Ringworm outbreaks ran rampant, with enslaved women forced to tie rags around their scalps that worsened the sores and irritation. On some plantations, they were barred from wearing anything but dehumanizing head coverings.

This was codified into law in French colonial Louisiana in 1786 with the notorious Tignon Laws. All Black women – enslaved or free – had to wear tignon headscarves to make them appear “unattractive” to white men. While free women of color found ways to adorn their tignons defiantly, the law’s intent was to systematically strip them of their dignity.

Even after the Tignon Laws ended with the Louisiana Purchase in 1803, the damage had been done. Head wraps and coverings on Black women became associated with a “lower class” lasting well into modern times.

The realities of slavery made proper hair care nearly impossible. Light-skinned, mixed-race women in household roles faced pressure to keep their hair “neat,” using harsh chemical products like kerosene and animal fat that caused immense damage. Field hands resorted to binding hair tightly, leading to rough, unkempt textures.

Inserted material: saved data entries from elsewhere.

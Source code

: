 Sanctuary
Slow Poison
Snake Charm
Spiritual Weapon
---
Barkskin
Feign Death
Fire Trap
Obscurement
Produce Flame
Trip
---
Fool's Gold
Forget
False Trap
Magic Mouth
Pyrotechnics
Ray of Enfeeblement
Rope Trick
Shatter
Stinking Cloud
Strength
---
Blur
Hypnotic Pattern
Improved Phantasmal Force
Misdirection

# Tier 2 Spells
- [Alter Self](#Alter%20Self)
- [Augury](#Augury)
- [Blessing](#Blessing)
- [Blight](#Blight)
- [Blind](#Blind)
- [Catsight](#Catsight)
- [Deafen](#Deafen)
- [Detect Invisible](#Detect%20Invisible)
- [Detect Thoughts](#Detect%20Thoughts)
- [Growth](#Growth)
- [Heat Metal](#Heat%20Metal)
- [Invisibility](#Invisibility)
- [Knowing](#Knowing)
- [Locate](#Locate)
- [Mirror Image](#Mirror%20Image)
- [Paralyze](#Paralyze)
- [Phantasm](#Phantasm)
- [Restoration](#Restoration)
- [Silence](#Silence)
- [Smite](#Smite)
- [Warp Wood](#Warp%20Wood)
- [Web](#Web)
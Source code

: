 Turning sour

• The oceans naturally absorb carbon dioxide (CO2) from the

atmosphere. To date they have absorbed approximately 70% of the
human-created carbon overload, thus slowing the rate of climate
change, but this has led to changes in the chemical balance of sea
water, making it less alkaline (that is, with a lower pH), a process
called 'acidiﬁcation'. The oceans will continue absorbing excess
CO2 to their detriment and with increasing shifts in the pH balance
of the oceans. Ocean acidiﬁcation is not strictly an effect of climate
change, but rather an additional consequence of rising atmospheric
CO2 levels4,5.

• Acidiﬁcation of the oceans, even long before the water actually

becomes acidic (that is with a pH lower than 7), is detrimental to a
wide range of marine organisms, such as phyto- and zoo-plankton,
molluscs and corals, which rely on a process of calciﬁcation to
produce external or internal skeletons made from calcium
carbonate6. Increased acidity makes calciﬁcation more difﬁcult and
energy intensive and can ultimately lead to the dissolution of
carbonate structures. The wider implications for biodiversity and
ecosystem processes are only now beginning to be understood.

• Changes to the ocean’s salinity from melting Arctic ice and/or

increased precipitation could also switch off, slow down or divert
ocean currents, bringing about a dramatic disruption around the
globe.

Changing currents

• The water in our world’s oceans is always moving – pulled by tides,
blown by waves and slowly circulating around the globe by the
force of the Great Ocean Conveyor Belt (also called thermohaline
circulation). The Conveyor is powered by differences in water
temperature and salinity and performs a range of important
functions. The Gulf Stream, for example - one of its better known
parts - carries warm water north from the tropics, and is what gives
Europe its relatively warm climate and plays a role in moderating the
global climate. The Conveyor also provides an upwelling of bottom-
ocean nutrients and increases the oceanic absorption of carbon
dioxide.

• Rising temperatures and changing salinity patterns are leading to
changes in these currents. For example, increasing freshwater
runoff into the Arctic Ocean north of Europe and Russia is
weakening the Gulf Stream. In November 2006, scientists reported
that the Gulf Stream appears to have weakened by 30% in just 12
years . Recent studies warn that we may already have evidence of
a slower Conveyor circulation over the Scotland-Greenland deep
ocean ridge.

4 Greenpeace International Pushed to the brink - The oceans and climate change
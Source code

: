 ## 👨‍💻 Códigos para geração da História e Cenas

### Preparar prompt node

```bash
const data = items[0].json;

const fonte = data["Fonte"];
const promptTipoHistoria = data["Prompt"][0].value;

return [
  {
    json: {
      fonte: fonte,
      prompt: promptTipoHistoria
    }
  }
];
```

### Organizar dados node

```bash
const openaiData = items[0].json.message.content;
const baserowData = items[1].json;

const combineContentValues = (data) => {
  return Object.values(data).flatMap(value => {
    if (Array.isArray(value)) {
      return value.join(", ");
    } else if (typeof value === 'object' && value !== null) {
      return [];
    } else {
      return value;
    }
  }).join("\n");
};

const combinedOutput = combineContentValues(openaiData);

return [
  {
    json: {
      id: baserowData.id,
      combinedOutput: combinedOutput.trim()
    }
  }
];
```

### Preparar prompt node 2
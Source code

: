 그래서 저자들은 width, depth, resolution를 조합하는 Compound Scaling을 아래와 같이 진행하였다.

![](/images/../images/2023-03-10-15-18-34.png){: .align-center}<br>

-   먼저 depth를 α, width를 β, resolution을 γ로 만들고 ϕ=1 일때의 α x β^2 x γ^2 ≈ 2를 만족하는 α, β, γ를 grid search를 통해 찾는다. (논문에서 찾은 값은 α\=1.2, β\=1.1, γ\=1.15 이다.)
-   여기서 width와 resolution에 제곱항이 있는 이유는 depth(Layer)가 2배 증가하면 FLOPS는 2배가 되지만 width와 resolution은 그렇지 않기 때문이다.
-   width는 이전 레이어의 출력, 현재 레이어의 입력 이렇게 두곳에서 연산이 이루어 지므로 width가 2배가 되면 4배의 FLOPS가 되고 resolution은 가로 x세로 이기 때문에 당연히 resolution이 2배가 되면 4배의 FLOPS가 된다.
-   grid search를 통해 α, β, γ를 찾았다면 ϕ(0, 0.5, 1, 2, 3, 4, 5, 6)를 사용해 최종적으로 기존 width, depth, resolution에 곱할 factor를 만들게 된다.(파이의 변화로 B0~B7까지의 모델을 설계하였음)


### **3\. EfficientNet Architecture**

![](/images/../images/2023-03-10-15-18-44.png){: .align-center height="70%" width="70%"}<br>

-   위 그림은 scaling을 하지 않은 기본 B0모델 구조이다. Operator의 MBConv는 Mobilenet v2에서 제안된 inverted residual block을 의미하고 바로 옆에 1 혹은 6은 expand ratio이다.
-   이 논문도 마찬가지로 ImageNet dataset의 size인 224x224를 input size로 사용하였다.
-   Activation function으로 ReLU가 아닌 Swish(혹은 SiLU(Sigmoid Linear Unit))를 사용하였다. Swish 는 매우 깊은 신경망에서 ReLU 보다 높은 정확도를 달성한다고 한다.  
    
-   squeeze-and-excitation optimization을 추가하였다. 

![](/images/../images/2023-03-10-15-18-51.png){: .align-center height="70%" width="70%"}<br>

This created the insidious “good hair” vs “bad hair” myth that still lingers today. The daughters of white slave owners, a living embodiment of rape and exploitation, had looser, softer hair textures that were privileged over the tight coils and kinks of their enslaved cousins.

Hair care deprivation under slavery gave rise to deep-rooted discrimination that still manifests through myths about Black hair types, textures and styles being “unprofessional” or “unkempt.” Our ancestors’ struggles did not erase their self-worth, but echo still in the way we talk about our crowns.